The common ground of all these was the freshness and creativity in sound and appearance, and the unabashed effusion of soul and spirit (RichM, 2003).  More specifically, the Twist was part of the youth’s determination to create new forms of expression and entertainment that were pointedly different from the older generations’.  Because this dance came after the previously popular dances that were more formally situated in ballrooms, it created the boundaries between then and now, and completely identified the culture of the young—individual, spontaneous, and enthusiastic (Reilly, 2003).

            To this day, the Twist is popular among young and old alike—still because of its simple and fun moves and the catchy music that usually goes with it.  It has evolved from its original purpose, and has even conquered territories of physical wellness, such as exercise and aerobic activities because of its proactive references to specific movements.
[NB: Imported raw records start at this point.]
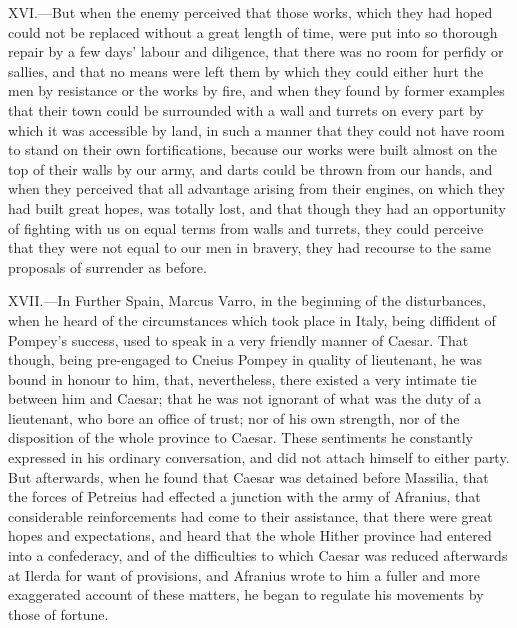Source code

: XVI.—But when the enemy perceived that those works, which they had
hoped could not be replaced without a great length of time, were put
into so thorough repair by a few days' labour and diligence, that there
was no room for perfidy or sallies, and that no means were left them by
which they could either hurt the men by resistance or the works by fire,
and when they found by former examples that their town could be
surrounded with a wall and turrets on every part by which it was
accessible by land, in such a manner that they could not have room to
stand on their own fortifications, because our works were built almost
on the top of their walls by our army, and darts could be thrown from
our hands, and when they perceived that all advantage arising from their
engines, on which they had built great hopes, was totally lost, and that
though they had an opportunity of fighting with us on equal terms from
walls and turrets, they could perceive that they were not equal to our
men in bravery, they had recourse to the same proposals of surrender as
before.

XVII.—In Further Spain, Marcus Varro, in the beginning of the
disturbances, when he heard of the circumstances which took place in
Italy, being diffident of Pompey's success, used to speak in a very
friendly manner of Caesar. That though, being pre-engaged to Cneius
Pompey in quality of lieutenant, he was bound in honour to him, that,
nevertheless, there existed a very intimate tie between him and Caesar;
that he was not ignorant of what was the duty of a lieutenant, who bore
an office of trust; nor of his own strength, nor of the disposition of
the whole province to Caesar. These sentiments he constantly expressed
in his ordinary conversation, and did not attach himself to either
party. But afterwards, when he found that Caesar was detained before
Massilia, that the forces of Petreius had effected a junction with the
army of Afranius, that considerable reinforcements had come to their
assistance, that there were great hopes and expectations, and heard that
the whole Hither province had entered into a confederacy, and of the
difficulties to which Caesar was reduced afterwards at Ilerda for want
of provisions, and Afranius wrote to him a fuller and more exaggerated
account of these matters, he began to regulate his movements by those of
fortune.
But it is always enlightening to discover that this engaging, fun dance style had its own reasons for being; the “twisting” movements correlate with the shunning of old values and traditions, and the creation of a new culture.  The freedom and celebration that can be gleaned from the Twist, whether intuitively or theoretically, is easily made by people of any generation.  After all, when someone calls on you to “come on and do the twist”, the idea of twisting your body to the beat and in wild abandon is an invitation quite difficult to resist.

Works Cited

Keeble, Christine.  “The Twist & 60s Fad Dances”.  How To Jive website, 2008.


Reilly, Edward J.  The 1960s.  Westport:  Greenwood Publishing Group, Inc., 2003.

RichM.  “The Political Context of “The Twist” (by Chubby Checker)”.  Democratic

            Underground website, 2003.